Kahramanmaraş, Akdeniz Bölgesi’nin Adana bölümünde, Ahır Dağı’nın güney yamacı ile Maraş Ovası üzerinde deniz seviyesinden 400-800 m. yükseltide yer alan bir şehirdir. Kahramanmaraş ve yakın çevresi morfotektonik açıdan Anadolu Levhası ile Arabistan Levhası’nın çarpışma sahası üzerindedir. Kahramanmaraş, Miosende oluşan ve tektoniğinde önemli bir yere sahip olan Doğu Anadolu Fayı (DAF) ile Ölüdeniz Fayı’nın etkisi altındadır (Kaya Sandal ve Kandemir, 2013).

Yerleşim tarihi oldukça eski olan Kahramanmaraş, geçmişten günümüze mekân ve nüfus açısından büyük bir gelişme göstermiştir. Ancak şehrin bulunduğu alanın DAF Zonu üzerinde yer alması ve birinci derecede deprem bölgesi olması bu alandaki yapılaşmayı ve nüfusu tehdit etmektedir.

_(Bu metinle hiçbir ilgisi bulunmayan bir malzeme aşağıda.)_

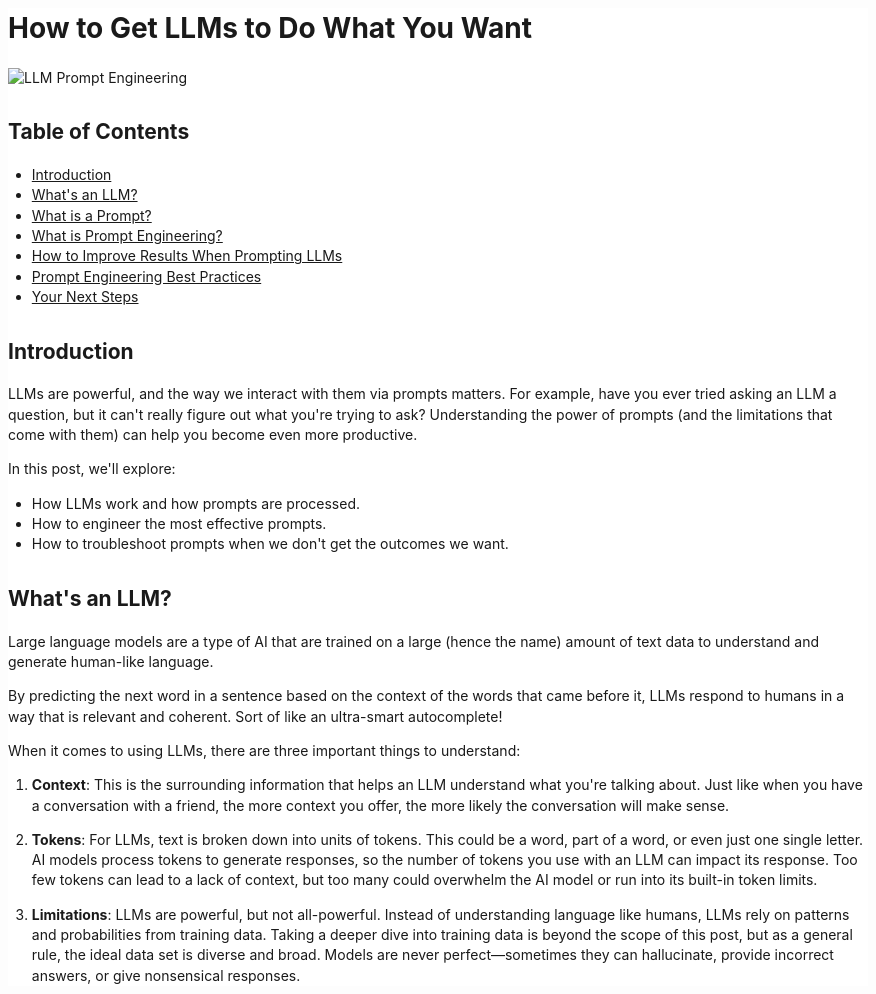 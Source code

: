 # How to Get LLMs to Do What You Want

![LLM Prompt Engineering](https://images.unsplash.com/photo-1526378800651-c32d170fe6f8?q=80&w=1200)

## Table of Contents
- [Introduction](#introduction)
- [What's an LLM?](#whats-an-llm)
- [What is a Prompt?](#what-is-a-prompt)
- [What is Prompt Engineering?](#what-is-prompt-engineering)
- [How to Improve Results When Prompting LLMs](#how-to-improve-results-when-prompting-llms)
- [Prompt Engineering Best Practices](#prompt-engineering-best-practices)
- [Your Next Steps](#your-next-steps)

## Introduction

LLMs are powerful, and the way we interact with them via prompts matters. For example, have you ever tried asking an LLM a question, but it can't really figure out what you're trying to ask? Understanding the power of prompts (and the limitations that come with them) can help you become even more productive.

In this post, we'll explore:
- How LLMs work and how prompts are processed.
- How to engineer the most effective prompts.
- How to troubleshoot prompts when we don't get the outcomes we want.

## What's an LLM?

Large language models are a type of AI that are trained on a large (hence the name) amount of text data to understand and generate human-like language.

By predicting the next word in a sentence based on the context of the words that came before it, LLMs respond to humans in a way that is relevant and coherent. Sort of like an ultra-smart autocomplete!

When it comes to using LLMs, there are three important things to understand:

1. **Context**: This is the surrounding information that helps an LLM understand what you're talking about. Just like when you have a conversation with a friend, the more context you offer, the more likely the conversation will make sense.

2. **Tokens**: For LLMs, text is broken down into units of tokens. This could be a word, part of a word, or even just one single letter. AI models process tokens to generate responses, so the number of tokens you use with an LLM can impact its response. Too few tokens can lead to a lack of context, but too many could overwhelm the AI model or run into its built-in token limits.

3. **Limitations**: LLMs are powerful, but not all-powerful. Instead of understanding language like humans, LLMs rely on patterns and probabilities from training data. Taking a deeper dive into training data is beyond the scope of this post, but as a general rule, the ideal data set is diverse and broad. Models are never perfect—sometimes they can hallucinate, provide incorrect answers, or give nonsensical responses.
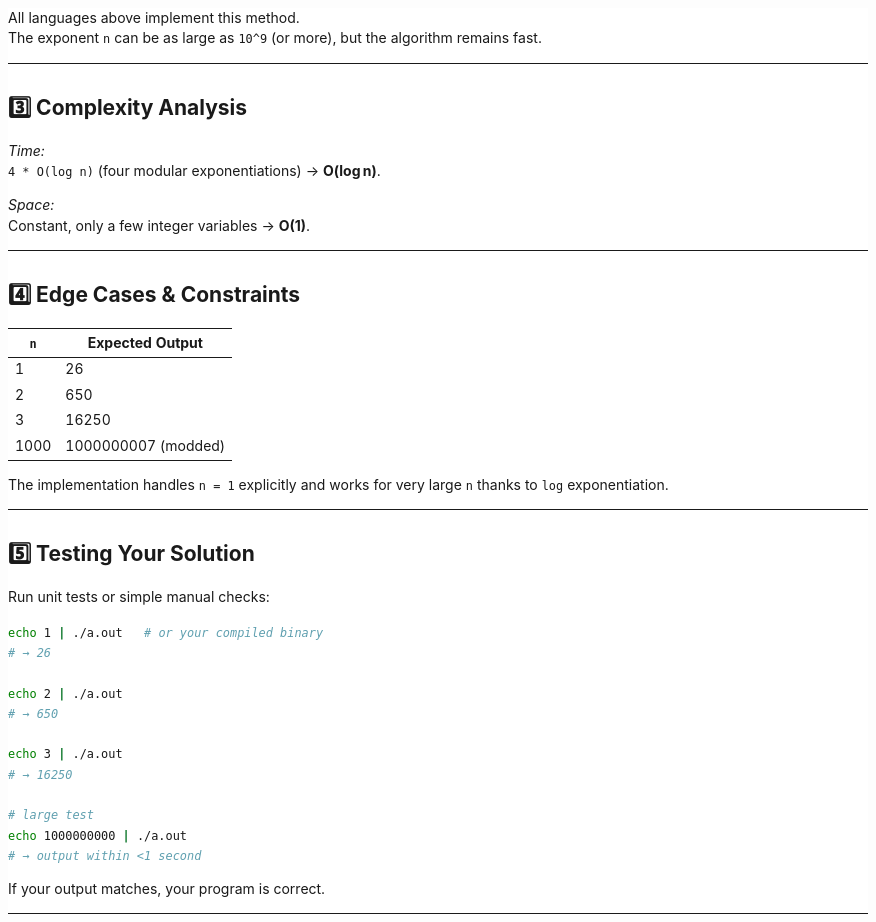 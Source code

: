 All languages above implement this method.  
The exponent `n` can be as large as `10^9` (or more), but the algorithm remains fast.

---

## 3️⃣ Complexity Analysis

*Time:*  
`4 * O(log n)` (four modular exponentiations) → **O(log n)**.

*Space:*  
Constant, only a few integer variables → **O(1)**.

---

## 4️⃣ Edge Cases & Constraints

| `n` | Expected Output |
|------|------------------|
| 1 | 26 |
| 2 | 650 |
| 3 | 16250 |
| 1000 | 1000000007 (modded) |

The implementation handles `n = 1` explicitly and works for very large `n` thanks to `log` exponentiation.

---

## 5️⃣ Testing Your Solution

Run unit tests or simple manual checks:

```bash
echo 1 | ./a.out   # or your compiled binary
# → 26

echo 2 | ./a.out
# → 650

echo 3 | ./a.out
# → 16250

# large test
echo 1000000000 | ./a.out
# → output within <1 second
```

If your output matches, your program is correct.

---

Sismik olarak aktif olan DAF, Doğu Akdeniz bölgesinin en önemli aktif tektonik yapılarından biridir. Sol yanal doğrultu atımlı fay niteliğindeki DAF ile sağ yanal doğrultu atımlı fay niteliğindeki Kuzey Anadolu Fayı ile birlikte Anadolu mikro levhasının batıya doğru kaçmasını sağlamaktadır.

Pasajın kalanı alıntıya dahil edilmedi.